What Is a Generation-Skipping Trust?
A generation-skipping trust (GST trust) is an irrevocable trust designed to transfer wealth across multiple generations while minimizing estate and gift taxes at each generational level. Instead of leaving assets to your children (who would then leave them to their children, triggering estate tax at each generation), a GST trust holds the assets for the benefit of multiple generations — children, grandchildren, and great-grandchildren — with estate tax potentially imposed only once.

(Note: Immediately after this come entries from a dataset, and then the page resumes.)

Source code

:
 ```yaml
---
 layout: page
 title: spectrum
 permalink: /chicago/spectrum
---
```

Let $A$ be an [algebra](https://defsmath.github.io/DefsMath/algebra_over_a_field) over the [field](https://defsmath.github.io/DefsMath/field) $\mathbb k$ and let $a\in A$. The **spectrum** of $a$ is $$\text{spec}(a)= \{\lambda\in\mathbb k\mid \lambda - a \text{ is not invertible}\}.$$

Generation-Skipping Transfer Tax
The generation-skipping transfer (GST) tax is a separate tax imposed on transfers to "skip persons" — individuals who are more than one generation below the transferor (typically grandchildren and more remote descendants). The GST tax rate is 40% — the same as the estate tax rate. Without proper planning, a large inheritance can be subject to both estate tax (at the parent's death) and GST tax (when it passes to grandchildren) — a combined effective rate of up to 64%.
GST Tax Exemption
Each person has a GST tax exemption equal to the estate tax exemption — $13.99 million per person (2025), permanently extended by the OBBBA. Allocating your GST exemption to a trust allows the trust assets to grow and be distributed to grandchildren and great-grandchildren free of GST tax, regardless of how much the assets have grown. KDA works with estate planning attorneys to ensure GST exemption is properly allocated on Form 709.
Dynasty Trusts
A dynasty trust is a long-term GST trust designed to hold assets for multiple generations — potentially in perpetuity. California limits the duration of trusts under the Rule Against Perpetuities, but California allows trusts to last up to 90 years. Some states (Nevada, South Dakota, Delaware) have abolished the Rule Against Perpetuities and allow perpetual trusts. California residents can use these states' trust laws by establishing the trust in those states with a trustee located there.

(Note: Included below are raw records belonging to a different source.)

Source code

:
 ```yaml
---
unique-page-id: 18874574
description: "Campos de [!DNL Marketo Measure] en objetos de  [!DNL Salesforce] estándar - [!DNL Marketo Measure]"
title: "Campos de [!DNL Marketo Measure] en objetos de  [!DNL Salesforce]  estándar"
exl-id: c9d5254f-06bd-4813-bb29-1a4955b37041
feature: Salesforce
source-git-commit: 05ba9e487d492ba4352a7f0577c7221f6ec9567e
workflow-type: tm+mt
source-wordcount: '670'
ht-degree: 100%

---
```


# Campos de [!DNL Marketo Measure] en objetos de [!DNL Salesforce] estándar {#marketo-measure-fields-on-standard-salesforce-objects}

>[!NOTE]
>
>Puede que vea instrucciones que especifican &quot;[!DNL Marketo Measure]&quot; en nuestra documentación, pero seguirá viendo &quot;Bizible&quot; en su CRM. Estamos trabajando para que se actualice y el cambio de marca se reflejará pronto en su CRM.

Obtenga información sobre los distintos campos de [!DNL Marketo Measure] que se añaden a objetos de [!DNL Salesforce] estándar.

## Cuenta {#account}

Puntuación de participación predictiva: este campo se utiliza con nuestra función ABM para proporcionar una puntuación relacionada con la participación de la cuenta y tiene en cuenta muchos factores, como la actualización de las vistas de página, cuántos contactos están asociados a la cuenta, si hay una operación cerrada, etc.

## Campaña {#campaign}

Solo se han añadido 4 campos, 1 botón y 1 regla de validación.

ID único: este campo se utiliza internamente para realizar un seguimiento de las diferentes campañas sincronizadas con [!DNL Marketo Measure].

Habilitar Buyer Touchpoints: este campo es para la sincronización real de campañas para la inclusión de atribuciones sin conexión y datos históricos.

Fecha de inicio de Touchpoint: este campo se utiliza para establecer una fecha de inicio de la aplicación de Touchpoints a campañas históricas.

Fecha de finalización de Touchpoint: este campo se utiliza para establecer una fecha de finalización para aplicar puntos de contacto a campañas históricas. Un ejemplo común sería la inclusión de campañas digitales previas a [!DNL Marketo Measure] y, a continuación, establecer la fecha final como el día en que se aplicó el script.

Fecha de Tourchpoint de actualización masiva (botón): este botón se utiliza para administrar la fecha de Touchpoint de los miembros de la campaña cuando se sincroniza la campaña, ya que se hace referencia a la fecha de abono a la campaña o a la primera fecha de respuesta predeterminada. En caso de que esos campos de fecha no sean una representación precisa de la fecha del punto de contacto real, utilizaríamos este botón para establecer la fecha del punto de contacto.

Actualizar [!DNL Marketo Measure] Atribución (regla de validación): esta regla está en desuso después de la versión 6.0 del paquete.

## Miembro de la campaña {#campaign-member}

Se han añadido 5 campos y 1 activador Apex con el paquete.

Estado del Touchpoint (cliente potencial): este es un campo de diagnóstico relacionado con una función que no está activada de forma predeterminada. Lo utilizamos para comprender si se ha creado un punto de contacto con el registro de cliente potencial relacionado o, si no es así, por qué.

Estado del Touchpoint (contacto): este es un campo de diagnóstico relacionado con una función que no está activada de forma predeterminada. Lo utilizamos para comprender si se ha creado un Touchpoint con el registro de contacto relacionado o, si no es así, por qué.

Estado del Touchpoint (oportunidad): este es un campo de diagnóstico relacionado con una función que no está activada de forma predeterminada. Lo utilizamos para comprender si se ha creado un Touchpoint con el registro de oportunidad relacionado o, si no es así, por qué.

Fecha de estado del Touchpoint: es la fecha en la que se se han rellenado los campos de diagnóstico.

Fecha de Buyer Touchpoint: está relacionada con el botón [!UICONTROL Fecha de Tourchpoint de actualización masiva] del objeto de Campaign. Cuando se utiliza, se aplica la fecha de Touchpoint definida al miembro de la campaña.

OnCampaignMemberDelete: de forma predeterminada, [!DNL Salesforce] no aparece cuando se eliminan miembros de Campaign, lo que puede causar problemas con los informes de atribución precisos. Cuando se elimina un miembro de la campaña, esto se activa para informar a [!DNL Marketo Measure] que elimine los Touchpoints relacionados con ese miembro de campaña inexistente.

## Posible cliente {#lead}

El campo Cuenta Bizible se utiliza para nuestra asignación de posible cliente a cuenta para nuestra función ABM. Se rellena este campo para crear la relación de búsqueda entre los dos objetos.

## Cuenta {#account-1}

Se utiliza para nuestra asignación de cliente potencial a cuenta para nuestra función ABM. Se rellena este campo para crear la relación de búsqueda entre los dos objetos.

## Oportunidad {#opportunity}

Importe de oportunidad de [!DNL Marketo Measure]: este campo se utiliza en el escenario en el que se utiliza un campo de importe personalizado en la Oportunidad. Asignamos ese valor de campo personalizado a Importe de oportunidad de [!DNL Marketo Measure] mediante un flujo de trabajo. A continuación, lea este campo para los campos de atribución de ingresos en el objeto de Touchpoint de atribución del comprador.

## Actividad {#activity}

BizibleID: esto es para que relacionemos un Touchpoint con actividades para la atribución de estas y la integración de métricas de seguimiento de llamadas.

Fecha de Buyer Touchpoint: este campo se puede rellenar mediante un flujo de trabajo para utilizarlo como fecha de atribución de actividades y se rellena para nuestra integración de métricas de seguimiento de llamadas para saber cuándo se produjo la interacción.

California GST Considerations
California does not have a separate state GST tax — only the federal GST tax applies. California's 90-year limit on trust duration is a consideration for clients who want to establish very long-term dynasty trusts. KDA works with clients who want to establish out-of-state dynasty trusts to ensure the California income tax implications are properly addressed — California taxes trust income if the trustee or beneficiary is a California resident.
When to Use a GST Trust
A GST trust is most valuable for: (1) Families with estates that significantly exceed the estate tax exemption — the GST trust allows wealth to pass to grandchildren without a second round of estate tax. (2) Families who want to provide for multiple generations while maintaining some control over how assets are used. (3) Families with young children or grandchildren who are not yet ready to manage significant wealth. KDA recommends GST planning for clients with estates over $5 million who want to provide for grandchildren and future generations.